A chaque crue remarquable de la Seine, un spectre ressurgit : celui de la catastrophe de 1910, lorsque Paris, submergé par son fleuve, avait subi d'énormes dégâts. La Seine, qui a atteint 5,48 mètres, jeudi 25 janvier à Paris, reste encore loin du niveau atteint il y a un siècle (8,62 m). Mais la montée des eaux observée ces derniers jours, un an et demi seulement après une crue comparable, suscite forcément une interrogation : la région parisienne est-elle bien préparée au risque d'une crue exceptionnelle ?

Dans un rapport publié mardi, l'OCDE estime qu'une dynamique indéniable d'amélioration des politiques publiques de prévention a été engagée depuis 2014 et s'est accélérée après les inondations de mai-juin 2016. Mais elle reste "encore en
retrait par rapport aux enjeux", souligne le document. Franceinfo se penche sur les moyens mis en œuvre pour répondre à une crue importante... et sur leurs limites.

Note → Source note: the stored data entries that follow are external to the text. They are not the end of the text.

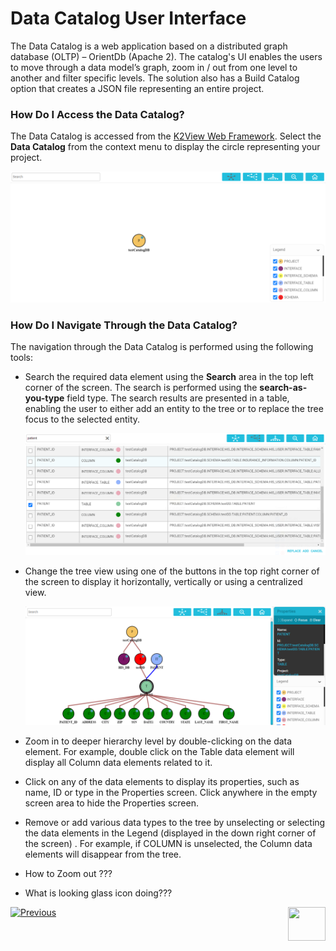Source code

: # Data Catalog User Interface

The Data Catalog is a web application based on a distributed graph database (OLTP) – OrientDb (Apache 2). The catalog's UI enables the users to move through a data model’s graph, zoom in / out from one level to another and filter specific levels. The solution also has a Build Catalog option that creates a JSON file representing an entire project.

### How Do I Access the Data Catalog?

The Data Catalog is accessed from the [K2View Web Framework](/articles/30_web_framework/01_web_framework_overview.md). Select the **Data Catalog** from the context menu to display the circle representing your project. 

![image](images/33_02_proj.PNG)

### How Do I Navigate Through the Data Catalog?

The navigation through the Data Catalog is performed using the following tools:

* Search the required data element using the **Search** area in the top left corner of the screen. The search is performed using the **search-as-you-type** field type. The search results are presented in a table, enabling the user to either add an entity to the tree or to replace the tree focus to the selected entity.

  ![image](images/33_02_search.PNG)

* Change the tree view using one of the buttons in the top right corner of the screen to display it horizontally, vertically or using a centralized view. 

  ![image](images/33_02_view.PNG)

* Zoom in to deeper hierarchy level by double-clicking on the data element. For example, double click on the Table data element will display all Column data elements related to it.

* Click on any of the data elements to display its properties, such as name, ID or type in the Properties screen. Click anywhere in the empty screen area to hide the Properties screen.

* Remove or add various data types to the tree by unselecting or selecting the data elements in the Legend (displayed in the down right corner of the screen) . For example, if COLUMN is unselected, the Column data elements will disappear from the tree.

* How to Zoom out ???

* What is looking glass icon doing???

[![Previous](/articles/images/Previous.png)](01_data_catalog_overview.md)[<img align="right" width="60" height="54" src="/articles/images/Next.png">](xxx.md) 
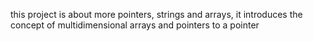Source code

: this project is about more pointers, strings and arrays, it introduces the concept of multidimensional arrays and pointers to a pointer

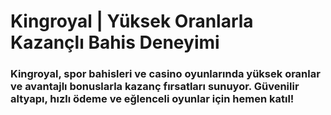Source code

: # Kingroyal | Yüksek Oranlarla Kazançlı Bahis Deneyimi
### Kingroyal, spor bahisleri ve casino oyunlarında yüksek oranlar ve avantajlı bonuslarla kazanç fırsatları sunuyor. Güvenilir altyapı, hızlı ödeme ve eğlenceli oyunlar için hemen katıl!
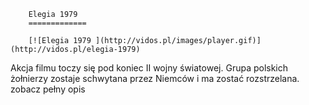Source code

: 
        Elegia 1979 
        =============
        
        [![Elegia 1979 ](http://vidos.pl/images/player.gif)](http://vidos.pl/elegia-1979)
        
        
 Akcja filmu toczy się pod koniec II wojny światowej. Grupa polskich żołnierzy zostaje schwytana przez Niemców i ma zostać rozstrzelana. zobacz pełny opis
    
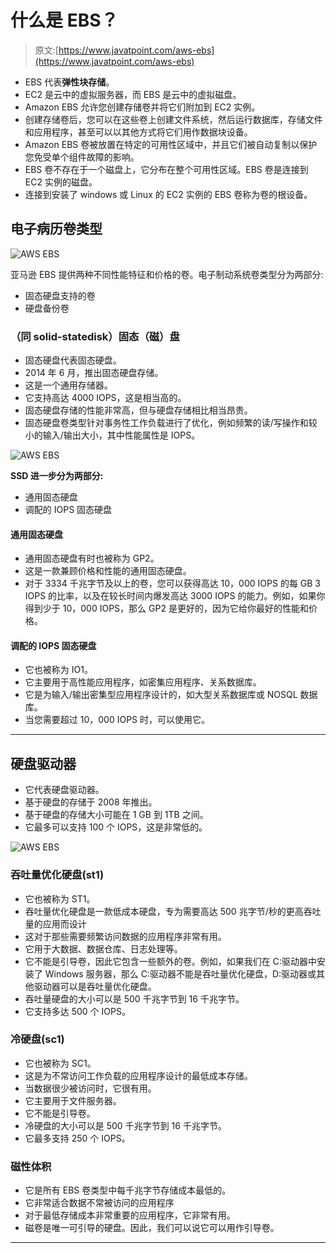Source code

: # 什么是 EBS？

> 原文:[https://www.javatpoint.com/aws-ebs](https://www.javatpoint.com/aws-ebs)

*   EBS 代表**弹性块存储**。
*   EC2 是云中的虚拟服务器，而 EBS 是云中的虚拟磁盘。
*   Amazon EBS 允许您创建存储卷并将它们附加到 EC2 实例。
*   创建存储卷后，您可以在这些卷上创建文件系统，然后运行数据库，存储文件和应用程序，甚至可以以其他方式将它们用作数据块设备。
*   Amazon EBS 卷被放置在特定的可用性区域中，并且它们被自动复制以保护您免受单个组件故障的影响。
*   EBS 卷不存在于一个磁盘上，它分布在整个可用性区域。EBS 卷是连接到 EC2 实例的磁盘。
*   连接到安装了 windows 或 Linux 的 EC2 实例的 EBS 卷称为卷的根设备。

## 电子病历卷类型

![AWS EBS](../Images/36fccc5c7c02a15b0873670c8a08b6d6.png)

亚马逊 EBS 提供两种不同性能特征和价格的卷。电子制动系统卷类型分为两部分:

*   固态硬盘支持的卷
*   硬盘备份卷

### （同 solid-statedisk）固态（磁）盘

*   固态硬盘代表固态硬盘。
*   2014 年 6 月，推出固态硬盘存储。
*   这是一个通用存储器。
*   它支持高达 4000 IOPS，这是相当高的。
*   固态硬盘存储的性能非常高，但与硬盘存储相比相当昂贵。
*   固态硬盘卷类型针对事务性工作负载进行了优化，例如频繁的读/写操作和较小的输入/输出大小，其中性能属性是 IOPS。

![AWS EBS](../Images/e71022a8779325f66371dca60947cf8c.png)

**SSD 进一步分为两部分:**

*   通用固态硬盘
*   调配的 IOPS 固态硬盘

#### 通用固态硬盘

*   通用固态硬盘有时也被称为 GP2。
*   这是一款兼顾价格和性能的通用固态硬盘。
*   对于 3334 千兆字节及以上的卷，您可以获得高达 10，000 IOPS 的每 GB 3 IOPS 的比率，以及在较长时间内爆发高达 3000 IOPS 的能力。例如，如果你得到少于 10，000 IOPS，那么 GP2 是更好的，因为它给你最好的性能和价格。

#### 调配的 IOPS 固态硬盘

*   它也被称为 IO1。
*   它主要用于高性能应用程序，如密集应用程序、关系数据库。
*   它是为输入/输出密集型应用程序设计的，如大型关系数据库或 NOSQL 数据库。
*   当您需要超过 10，000 IOPS 时，可以使用它。

* * *

## 硬盘驱动器

*   它代表硬盘驱动器。
*   基于硬盘的存储于 2008 年推出。
*   基于硬盘的存储大小可能在 1 GB 到 1TB 之间。
*   它最多可以支持 100 个 IOPS，这是非常低的。

![AWS EBS](../Images/af1ebed71ec55d98d2c6d7807d468aed.png)

### 吞吐量优化硬盘(st1)

*   它也被称为 ST1。
*   吞吐量优化硬盘是一款低成本硬盘，专为需要高达 500 兆字节/秒的更高吞吐量的应用而设计
*   这对于那些需要频繁访问数据的应用程序非常有用。
*   它用于大数据、数据仓库、日志处理等。
*   它不能是引导卷，因此它包含一些额外的卷。例如，如果我们在 C:驱动器中安装了 Windows 服务器，那么 C:驱动器不能是吞吐量优化硬盘，D:驱动器或其他驱动器可以是吞吐量优化硬盘。
*   吞吐量硬盘的大小可以是 500 千兆字节到 16 千兆字节。
*   它支持多达 500 个 IOPS。

### 冷硬盘(sc1)

*   它也被称为 SC1。
*   这是为不常访问工作负载的应用程序设计的最低成本存储。
*   当数据很少被访问时，它很有用。
*   它主要用于文件服务器。
*   它不能是引导卷。
*   冷硬盘的大小可以是 500 千兆字节到 16 千兆字节。
*   它最多支持 250 个 IOPS。

### 磁性体积

*   它是所有 EBS 卷类型中每千兆字节存储成本最低的。
*   它非常适合数据不常被访问的应用程序
*   对于最低存储成本非常重要的应用程序，它非常有用。
*   磁卷是唯一可引导的硬盘。因此，我们可以说它可以用作引导卷。

* * *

Quatre réservoirs quasiment saturés

Le bassin versant de la Seine compte quatre lacs-réservoirs, dont le but est de réguler les eaux du fleuve. L'un est situé en bordure de Seine, près de Troyes (Aube), les autres se trouvent le long de ses affluents : l'Aube, la Marne et l'Yonne.  En période de sécheresse, ils se vident, permettant ainsi d'assurer le débit du fleuve. En période de crue, ils se remplissent, limitant ainsi la montée des eaux en région parisienne.

Mais ces bassins ne suffiront pas à protéger Paris en cas de crue exceptionnelle comme celle de 1910. Alors que la crue en cours n'atteindra son pic que samedi, les réservoirs étaient déjà remplis à 86% de leur capacité mercredi, la situation la plus critique étant celle du réservoir de l'Aube, rempli à 98%.

Depuis une vingtaine d'années, la construction d'un cinquième lac, au confluent de l'Yonne et de la Seine, est à l'étude. La crue de 2016 a remis ce projet au goût du jour et le premier coup de pioche est envisagé pour 2021. Selon l'OCDE, si cet ouvrage avait existé, la crue observée à Paris (6,10 m) n'aurait pas dépassé les  5,80 m. Toujours pas de quoi empêcher une crue centennale...

Des digues qui protègent plus ou moins bien

Alors que les lacs-réservoirs permettent d'agir sur le niveau des cours d'eau, les digues, elles, permettent de protéger des zones identifiées d'éventuelles inondations. Mais ces "infrastructures de protection locales enregistrent des progrès plutôt faibles", souligne l'OCDE. La question de l'entretien des ouvrages de protections le long du fleuve (digues et murettes), inégal et laissant des carences au niveau local, reste "à traiter", pointe l'organisation.

Les digues et murs construits le long de la Seine, à Paris, sont notamment plus importants que ceux construits en banlieue. Et ils sont "pensés pour des phénomènes de moins grande ampleur" qu'une crue centennale, comme ce fut le cas en 1910, pointe Charles Baubion, analyste en politique de gestion de risques au sein de l'OCDE interrogé par Le Parisien. Les zones périphériques seraient donc particulièrement vulnérables en cas de forte crue, comme le montre notre carte.

Des acteurs mieux préparés...

Quelques mois avant la crue de 2016, un exercice d'une ampleur inédite avait été mené en région parisienne. Près de 90 acteurs (collectivités, institutions publiques, entreprises, etc.) avaient participé pendant deux semaines à cette simulation de crue majeure, baptisée EU Sequana.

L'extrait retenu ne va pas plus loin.